The laughter probably started when they heard where they were going. And quickly ended when they realised it wasn’t a joke.
You’d need yoga to get over that. Rubbish.
Imagine enduring this after spending three days trying to sell urban modern art. Imagine enduring it ever.
What does it even MEAN??
Pat Cash continues Lord Sugar’s line in long-haired ex-sportsmen
Instead of firing balls at David Seaman, series seven’s team Venture got to play tennis with Pat Cash.
It was probably raining too. Miserable prize.
‘For your treat… you get to go back to the house where I usually send you in disgrace’
The treat organiser person must have been on holiday during the first half of series seven, because the first winning team prize was champagne back at the house they were going to be living in.
Poor, very poor.
Fencing. Can we not please?
A great treat… if you’ve got a really boring hobby. Following their magazine task in week seven, winning team Logic were sent on a fencing lesson.
We’re sure all the team took up sword play after their eyes were opened to the excitement of putting chicken wire over your face and wearing a white boiler suit. Not.
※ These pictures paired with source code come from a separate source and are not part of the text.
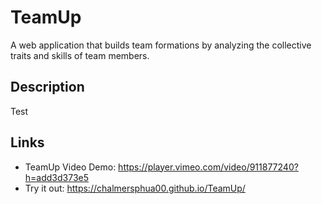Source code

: # TeamUp
A web application that builds team formations by analyzing the collective traits and skills of team members.

## Description
Test

## Links
* TeamUp Video Demo: https://player.vimeo.com/video/911877240?h=add3d373e5
* Try it out: https://chalmersphua00.github.io/TeamUp/
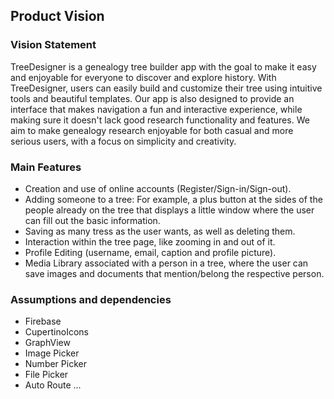 ## Product Vision

### Vision Statement

TreeDesigner is a genealogy tree builder app with the goal to make it easy and enjoyable for everyone to discover and explore history. With TreeDesigner, users can easily build and customize their tree using intuitive tools and beautiful templates. Our app is also designed to provide an interface that makes navigation a fun and interactive experience, while making sure it doesn't lack good research functionality and features. We aim to make genealogy research enjoyable for both casual and more serious users, with a focus on simplicity and creativity.


### Main Features

 - Creation and use of online accounts (Register/Sign-in/Sign-out).
 - Adding someone to a tree: For example, a plus button at the sides of the people already on the tree that displays a little window where the user can fill out the basic information.
 - Saving as many tress as the user wants, as well as deleting them.
 - Interaction within the tree page, like zooming in and out of it.
 - Profile Editing (username, email, caption and profile picture).
 - Media Library associated with a person in a tree, where the user can save images and documents that mention/belong the respective person.

### Assumptions and dependencies

 - Firebase
 - CupertinoIcons
 - GraphView
 - Image Picker
 - Number Picker
 - File Picker
 - Auto Route
...
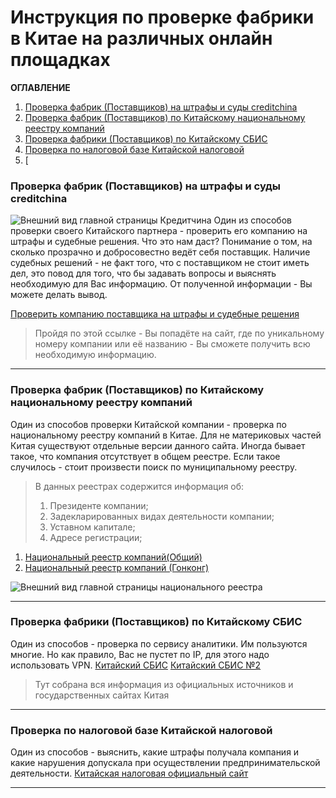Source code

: # Инструкция по проверке фабрики в Китае на различных онлайн площадках
**ОГЛАВЛЕНИЕ**
1. [Проверка фабрик (Поставщиков) на штрафы и суды creditchina](#Проверка-фабрик-(Поставщиков)-на-штрафы-и-суды-creditchina)
2. [Проверка фабрик (Поставщиков) по Китайскому национальному реестру компаний](#Проверка-фабрик-(Поставщиков)-по-Китайскому-национальному-реестру-компаний)
3. [Проверка фабрики (Поставщиков) по Китайскому СБИС](#Проверка-фабрики-(Поставщиков)-по-Китайскому-СБИС)
4. [Проверка по налоговой базе Китайской налоговой](#Проверка-по-налоговой-базе-Китайской-налоговой)
5. [

### Проверка фабрик (Поставщиков) на штрафы и суды creditchina
![Внешний вид главной страницы Кредитчина](https://s.iimg.su/s/26/93xlmQ4agfGi0Pboh9tevgUhnnHZbnTtUel6DMrC.png)
Один из способов проверки своего Китайского партнера - проверить его компанию на штрафы и судебные решения. Что это нам даст? Понимание о том, на сколько прозрачно и добросовестно ведёт себя поставщик. Наличие судебных решений - не факт того, что с поставщиком не стоит иметь дел, это повод для того, что бы задавать вопросы и выяснять необходимую для Вас информацию. От полученной информации - Вы можете делать вывод.

[Проверить компанию поставщика на штрафы и судебные решения](https://www.creditchina.gov.cn/)
>Пройдя по этой ссылке - Вы попадёте на сайт, где по уникальному номеру компании или её названию - Вы сможете получить всю необходимую информацию.

---

### Проверка фабрик (Поставщиков) по Китайскому национальному реестру компаний
Один из способов проверки Китайской компании - проверка по национальному реестру компаний в Китае. Для не материковых частей Китая существуют отдельные версии данного сайта. Иногда бывает такое, что компания отсутствует в общем реестре. Если такое случилось - стоит произвести поиск по муниципальному реестру.
>В данных реестрах содержится информация об:
>1) Президенте компании;
>2) Задекларированных видах деятельности компании;
>3) Уставном капитале;
>4) Адресе регистрации;

1. [Национальный реестр компаний(Общий)](https://bt.gsxt.gov.cn/corp-query-homepage.html)
2. [Национальный реестр компаний (Гонконг)](https://www.cr.gov.hk)

![Внешний вид главной страницы национального реестра](https://s.iimg.su/s/26/wceITkmJI4xRiaoXj1hwbRxZptQbK6LnvmD3Ynlp.png)

---

### Проверка фабрики (Поставщиков) по Китайскому СБИС
Один из способов - проверка по сервису аналитики. Им пользуются многие. Но как правило, Вас не пустет по IP, для этого надо использовать VPN.
[Китайский СБИС](https://www.tianyancha.com)
[Китайский СБИС №2](https://www.qcc.com)
> Тут собрана вся информация из официальных источников и государственных сайтах Китая

---
### Проверка по налоговой базе Китайской налоговой
Один из способов - выяснить, какие штрафы получала компания и какие нарушения допускала при осуществлении предпринимательской деятельности.
[Китайская налоговая официальный сайт](http://www.chinatax.gov.cn)

---




<!--stackedit_data:
eyJoaXN0b3J5IjpbMTM0NTM3NTMxNiwtMzkxMjE2Nzc0LC0yNT
IwNjg2MzcsLTE5MzAzMzU4MjQsMTk5NTk2NjM0NiwtMzQ4MTIz
MTM2LC02NTg0NzE0NjAsLTI4MTIyMjk1NCwtMTM1NTEzMjk1OS
wtNTM4NDIxNTM1LC04ODU5MjYzNjMsMTM1NzM5MDIxMywtMTEw
Mjc2NDI4LC01NjQ4MzE3NDcsLTkyMzA3OTcxNiwtMTM0NDUyMD
AxNyw2MDYxMjAyNjYsLTE4Nzc2MTY2NjEsMTIxODYyNTUzNywt
MzM5NTQ3MDM4XX0=
-->
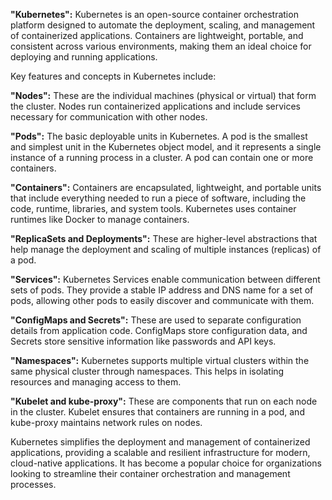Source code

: **"Kubernetes":** Kubernetes is an open-source container orchestration platform designed to automate the deployment, scaling, and management of containerized applications. Containers are lightweight, portable, and consistent across various environments, making them an ideal choice for deploying and running applications.

Key features and concepts in Kubernetes include:

**"Nodes":** These are the individual machines (physical or virtual) that form the cluster. Nodes run containerized applications and include services necessary for communication with other nodes.

**"Pods":** The basic deployable units in Kubernetes. A pod is the smallest and simplest unit in the Kubernetes object model, and it represents a single instance of a running process in a cluster. A pod can contain one or more containers.

**"Containers":** Containers are encapsulated, lightweight, and portable units that include everything needed to run a piece of software, including the code, runtime, libraries, and system tools. Kubernetes uses container runtimes like Docker to manage containers.

**"ReplicaSets and Deployments":** These are higher-level abstractions that help manage the deployment and scaling of multiple instances (replicas) of a pod.

**"Services":** Kubernetes Services enable communication between different sets of pods. They provide a stable IP address and DNS name for a set of pods, allowing other pods to easily discover and communicate with them.

**"ConfigMaps and Secrets":** These are used to separate configuration details from application code. ConfigMaps store configuration data, and Secrets store sensitive information like passwords and API keys.

**"Namespaces":** Kubernetes supports multiple virtual clusters within the same physical cluster through namespaces. This helps in isolating resources and managing access to them.

**"Kubelet and kube-proxy":** These are components that run on each node in the cluster. Kubelet ensures that containers are running in a pod, and kube-proxy maintains network rules on nodes.

Kubernetes simplifies the deployment and management of containerized applications, providing a scalable and resilient infrastructure for modern, cloud-native applications. It has become a popular choice for organizations looking to streamline their container orchestration and management processes.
And here’s what you could have won…
Just to show how bad those treats really were, Lord Sugar has on occasion been tremendously generous.
Earlier in the current series winning team Summit were sent to a volcanic spa in Iceland.
Other series have seen successful candidates jetting off to Monaco, Rome and even on the Orient Express.
Not to mention the dozens of health spa trips, Michelin-starred chef-cooked meals, cocktail lessons at the Savoy and front row seats at a top-end fashion show in London.
All better than a kickaround with David Seaman. By a lot.